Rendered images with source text

◆ ◆ ◆

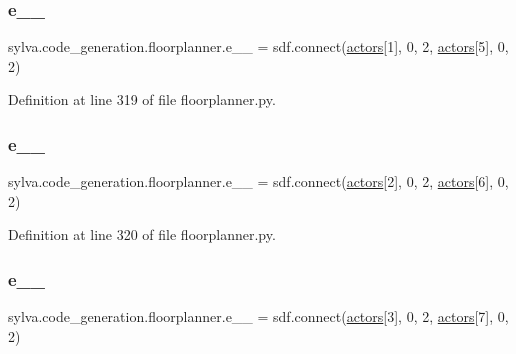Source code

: \subsubsection{\texorpdfstring{e\+\_\+\_}{e\_1\_5}}
{\footnotesize\ttfamily sylva.\+code\+\_\+generation.\+floorplanner.\+e\+\_\+\_ = sdf.\+connect(\hyperlink{namespacesylva_1_1code__generation_1_1floorplanner_a0a7a26c9bd92be126f3b70c232ba81cd}{actors}\mbox{[}1\mbox{]}, 0, 2, \hyperlink{namespacesylva_1_1code__generation_1_1floorplanner_a0a7a26c9bd92be126f3b70c232ba81cd}{actors}\mbox{[}5\mbox{]}, 0, 2)}



Definition at line 319 of file floorplanner.\+py.

\mbox{\label{namespacesylva_1_1code__generation_1_1floorplanner_a92d430f20ce6fb4ddcb58b15ea63a296}} 
\subsubsection{\texorpdfstring{e\+\_\+\_}{e\_2\_6}}
{\footnotesize\ttfamily sylva.\+code\+\_\+generation.\+floorplanner.\+e\+\_\+\_ = sdf.\+connect(\hyperlink{namespacesylva_1_1code__generation_1_1floorplanner_a0a7a26c9bd92be126f3b70c232ba81cd}{actors}\mbox{[}2\mbox{]}, 0, 2, \hyperlink{namespacesylva_1_1code__generation_1_1floorplanner_a0a7a26c9bd92be126f3b70c232ba81cd}{actors}\mbox{[}6\mbox{]}, 0, 2)}



Definition at line 320 of file floorplanner.\+py.

\mbox{\label{namespacesylva_1_1code__generation_1_1floorplanner_ae1e7847c93e7175881e7d072e0b64785}} 
\subsubsection{\texorpdfstring{e\+\_\+\_}{e\_3\_7}}
{\footnotesize\ttfamily sylva.\+code\+\_\+generation.\+floorplanner.\+e\+\_\+\_ = sdf.\+connect(\hyperlink{namespacesylva_1_1code__generation_1_1floorplanner_a0a7a26c9bd92be126f3b70c232ba81cd}{actors}\mbox{[}3\mbox{]}, 0, 2, \hyperlink{namespacesylva_1_1code__generation_1_1floorplanner_a0a7a26c9bd92be126f3b70c232ba81cd}{actors}\mbox{[}7\mbox{]}, 0, 2)}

◆ ◆ ◆

__Task to carry out__:
Copy each line of the data that includes the word "footnotesize".

__Expected output__:
{\footnotesize\ttfamily sylva.\+code\+\_\+generation.\+floorplanner.\+e\+\_\+\_ = sdf.\+connect(\hyperlink{namespacesylva_1_1code__generation_1_1floorplanner_a0a7a26c9bd92be126f3b70c232ba81cd}{actors}\mbox{[}1\mbox{]}, 0, 2, \hyperlink{namespacesylva_1_1code__generation_1_1floorplanner_a0a7a26c9bd92be126f3b70c232ba81cd}{actors}\mbox{[}5\mbox{]}, 0, 2)}
{\footnotesize\ttfamily sylva.\+code\+\_\+generation.\+floorplanner.\+e\+\_\+\_ = sdf.\+connect(\hyperlink{namespacesylva_1_1code__generation_1_1floorplanner_a0a7a26c9bd92be126f3b70c232ba81cd}{actors}\mbox{[}2\mbox{]}, 0, 2, \hyperlink{namespacesylva_1_1code__generation_1_1floorplanner_a0a7a26c9bd92be126f3b70c232ba81cd}{actors}\mbox{[}6\mbox{]}, 0, 2)}
{\footnotesize\ttfamily sylva.\+code\+\_\+generation.\+floorplanner.\+e\+\_\+\_ = sdf.\+connect(\hyperlink{namespacesylva_1_1code__generation_1_1floorplanner_a0a7a26c9bd92be126f3b70c232ba81cd}{actors}\mbox{[}3\mbox{]}, 0, 2, \hyperlink{namespacesylva_1_1code__generation_1_1floorplanner_a0a7a26c9bd92be126f3b70c232ba81cd}{actors}\mbox{[}7\mbox{]}, 0, 2)}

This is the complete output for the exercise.